%%

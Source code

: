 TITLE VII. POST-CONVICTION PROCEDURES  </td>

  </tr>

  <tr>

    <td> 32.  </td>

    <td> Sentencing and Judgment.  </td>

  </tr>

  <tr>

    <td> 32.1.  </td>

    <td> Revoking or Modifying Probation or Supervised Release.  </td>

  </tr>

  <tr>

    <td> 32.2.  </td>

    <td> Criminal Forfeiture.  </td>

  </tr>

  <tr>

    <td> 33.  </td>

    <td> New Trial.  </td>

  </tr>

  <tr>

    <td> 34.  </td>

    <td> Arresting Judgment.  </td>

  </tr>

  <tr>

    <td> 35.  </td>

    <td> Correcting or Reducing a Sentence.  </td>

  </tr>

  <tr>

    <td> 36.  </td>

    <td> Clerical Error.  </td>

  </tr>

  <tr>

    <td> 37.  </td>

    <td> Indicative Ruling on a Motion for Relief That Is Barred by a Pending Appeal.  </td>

%%
%%

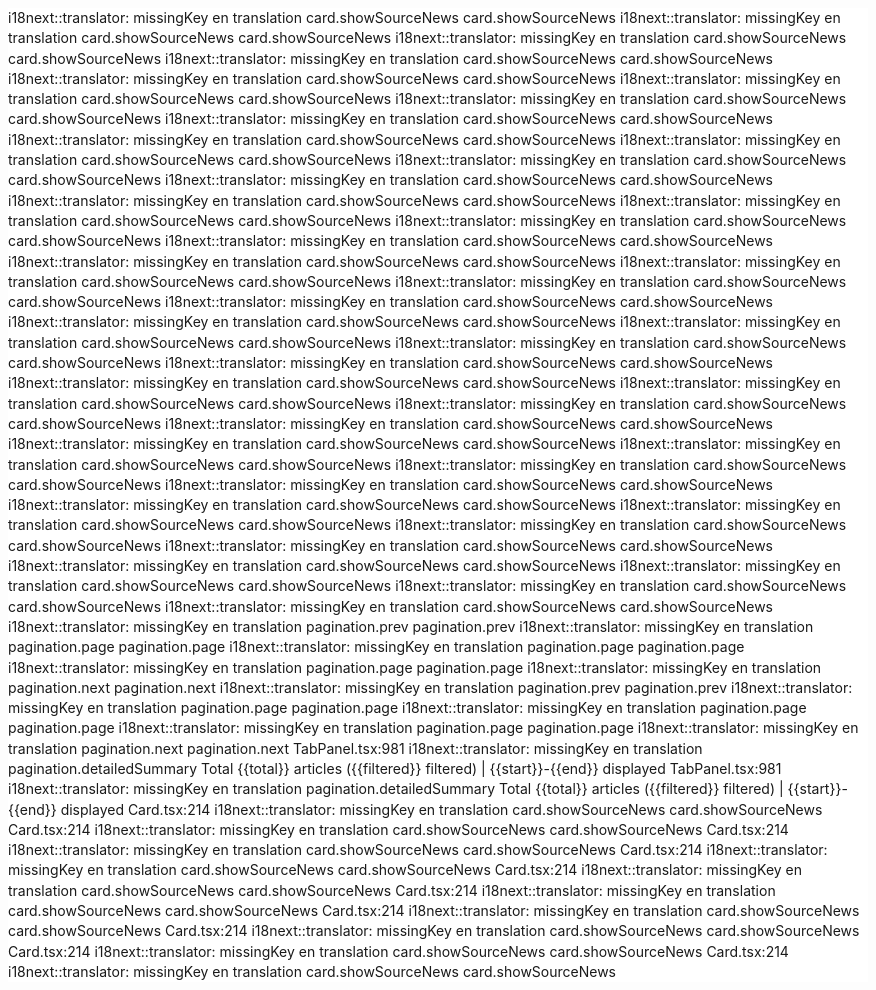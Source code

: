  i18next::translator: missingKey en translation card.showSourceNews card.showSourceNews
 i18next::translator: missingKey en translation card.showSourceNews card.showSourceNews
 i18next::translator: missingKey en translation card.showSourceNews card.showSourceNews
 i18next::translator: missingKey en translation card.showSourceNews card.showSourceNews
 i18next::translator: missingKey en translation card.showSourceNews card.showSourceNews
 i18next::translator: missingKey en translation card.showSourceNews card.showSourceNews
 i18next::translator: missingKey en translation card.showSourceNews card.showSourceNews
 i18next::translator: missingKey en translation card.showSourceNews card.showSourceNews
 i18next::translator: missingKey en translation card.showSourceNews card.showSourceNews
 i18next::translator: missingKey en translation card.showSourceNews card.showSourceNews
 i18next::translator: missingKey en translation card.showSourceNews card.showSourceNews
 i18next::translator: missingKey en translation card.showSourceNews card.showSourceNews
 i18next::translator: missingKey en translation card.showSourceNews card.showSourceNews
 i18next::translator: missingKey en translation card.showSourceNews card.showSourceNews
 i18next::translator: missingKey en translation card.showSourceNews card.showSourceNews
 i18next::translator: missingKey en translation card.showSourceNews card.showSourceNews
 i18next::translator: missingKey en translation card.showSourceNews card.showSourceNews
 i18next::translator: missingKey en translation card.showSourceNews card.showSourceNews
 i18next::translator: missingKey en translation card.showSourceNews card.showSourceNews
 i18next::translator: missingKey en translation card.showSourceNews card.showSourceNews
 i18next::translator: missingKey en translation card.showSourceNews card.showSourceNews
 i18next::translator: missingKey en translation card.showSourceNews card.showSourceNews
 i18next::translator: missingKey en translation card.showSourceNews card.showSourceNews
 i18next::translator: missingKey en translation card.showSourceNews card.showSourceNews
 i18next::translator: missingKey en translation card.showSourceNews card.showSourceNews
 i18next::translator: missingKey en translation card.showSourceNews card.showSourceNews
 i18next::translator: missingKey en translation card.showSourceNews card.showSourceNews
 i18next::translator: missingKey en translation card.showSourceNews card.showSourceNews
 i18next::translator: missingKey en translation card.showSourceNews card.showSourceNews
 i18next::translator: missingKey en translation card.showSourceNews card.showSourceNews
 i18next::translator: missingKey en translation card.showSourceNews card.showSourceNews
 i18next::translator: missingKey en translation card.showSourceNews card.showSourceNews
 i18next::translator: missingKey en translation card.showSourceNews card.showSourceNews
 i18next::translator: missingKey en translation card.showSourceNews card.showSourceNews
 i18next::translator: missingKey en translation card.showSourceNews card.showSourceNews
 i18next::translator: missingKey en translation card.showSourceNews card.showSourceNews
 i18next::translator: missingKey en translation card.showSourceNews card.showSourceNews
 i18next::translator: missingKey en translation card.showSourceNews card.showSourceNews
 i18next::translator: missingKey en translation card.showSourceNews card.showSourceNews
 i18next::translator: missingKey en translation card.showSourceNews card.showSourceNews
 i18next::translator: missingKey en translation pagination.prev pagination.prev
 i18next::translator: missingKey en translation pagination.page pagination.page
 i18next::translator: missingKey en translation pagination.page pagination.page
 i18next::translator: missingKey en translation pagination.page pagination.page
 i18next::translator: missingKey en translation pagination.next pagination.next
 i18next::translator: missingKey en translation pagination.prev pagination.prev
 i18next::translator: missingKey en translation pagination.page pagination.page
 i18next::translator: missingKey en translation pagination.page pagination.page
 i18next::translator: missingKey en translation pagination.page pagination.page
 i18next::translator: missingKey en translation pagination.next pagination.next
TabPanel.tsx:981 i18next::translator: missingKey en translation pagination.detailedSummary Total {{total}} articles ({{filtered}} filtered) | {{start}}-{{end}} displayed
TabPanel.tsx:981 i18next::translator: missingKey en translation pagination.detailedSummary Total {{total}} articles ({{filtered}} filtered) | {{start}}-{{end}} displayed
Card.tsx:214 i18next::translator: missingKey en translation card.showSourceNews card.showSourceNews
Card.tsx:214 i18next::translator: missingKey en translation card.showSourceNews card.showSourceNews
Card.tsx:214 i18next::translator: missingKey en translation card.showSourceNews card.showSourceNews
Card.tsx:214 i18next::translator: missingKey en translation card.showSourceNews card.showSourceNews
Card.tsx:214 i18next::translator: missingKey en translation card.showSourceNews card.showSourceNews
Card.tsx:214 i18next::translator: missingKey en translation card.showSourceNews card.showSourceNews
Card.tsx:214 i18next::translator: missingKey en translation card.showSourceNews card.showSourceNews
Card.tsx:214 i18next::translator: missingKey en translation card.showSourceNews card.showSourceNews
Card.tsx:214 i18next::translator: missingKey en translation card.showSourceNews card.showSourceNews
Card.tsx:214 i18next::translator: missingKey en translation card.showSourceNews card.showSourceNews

%%
%%

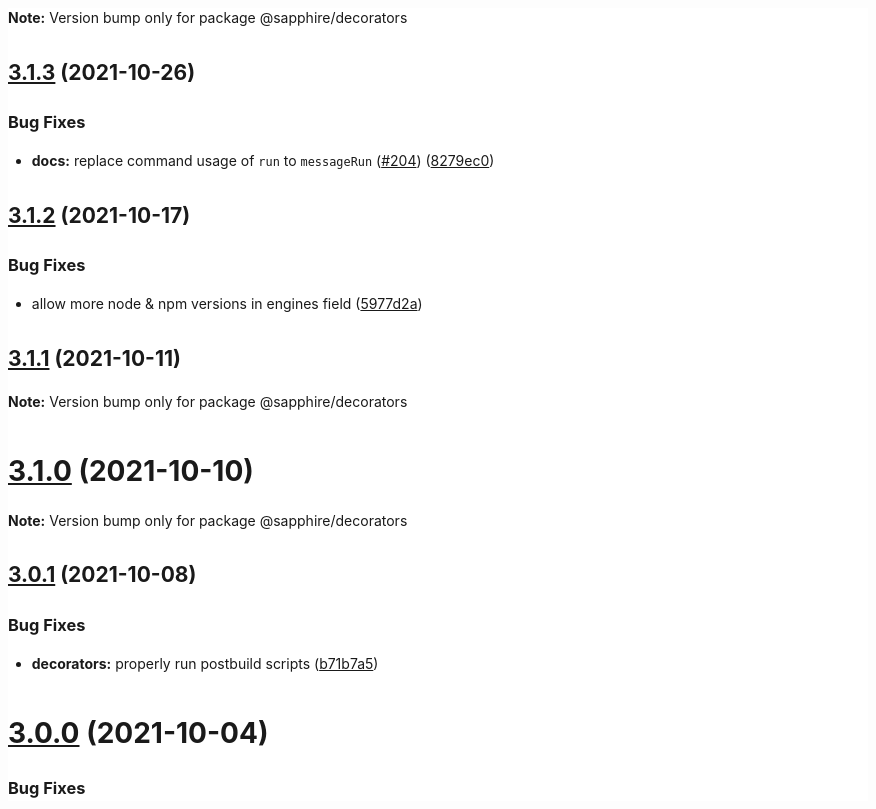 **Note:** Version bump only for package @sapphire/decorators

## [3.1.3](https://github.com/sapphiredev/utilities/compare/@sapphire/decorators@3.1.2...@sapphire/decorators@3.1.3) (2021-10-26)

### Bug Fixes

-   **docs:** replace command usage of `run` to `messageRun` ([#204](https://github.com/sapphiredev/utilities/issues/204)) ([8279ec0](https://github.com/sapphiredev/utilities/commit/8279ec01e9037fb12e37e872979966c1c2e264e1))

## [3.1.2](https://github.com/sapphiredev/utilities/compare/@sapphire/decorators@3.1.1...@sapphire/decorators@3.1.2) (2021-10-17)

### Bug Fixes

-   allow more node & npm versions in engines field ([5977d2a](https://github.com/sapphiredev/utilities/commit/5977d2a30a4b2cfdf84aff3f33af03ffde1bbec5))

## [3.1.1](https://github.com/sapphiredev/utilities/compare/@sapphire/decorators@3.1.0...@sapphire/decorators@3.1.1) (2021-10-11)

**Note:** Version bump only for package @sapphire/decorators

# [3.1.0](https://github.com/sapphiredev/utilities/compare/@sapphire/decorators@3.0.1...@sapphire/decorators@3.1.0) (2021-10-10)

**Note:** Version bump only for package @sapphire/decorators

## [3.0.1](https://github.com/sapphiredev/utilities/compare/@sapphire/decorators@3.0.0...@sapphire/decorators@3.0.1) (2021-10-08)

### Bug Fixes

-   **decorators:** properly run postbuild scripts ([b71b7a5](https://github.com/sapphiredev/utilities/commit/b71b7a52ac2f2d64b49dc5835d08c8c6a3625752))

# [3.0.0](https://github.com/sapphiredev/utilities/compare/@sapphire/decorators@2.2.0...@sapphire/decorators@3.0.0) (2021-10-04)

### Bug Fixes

%%

YOUR GOAL:
Lines that contain "Judgment" should be pulled from the entries above and reported.

SOLUTION TO THE EXERCISE:
    <td> Sentencing and Judgment.  </td>
    <td> Arresting Judgment.  </td>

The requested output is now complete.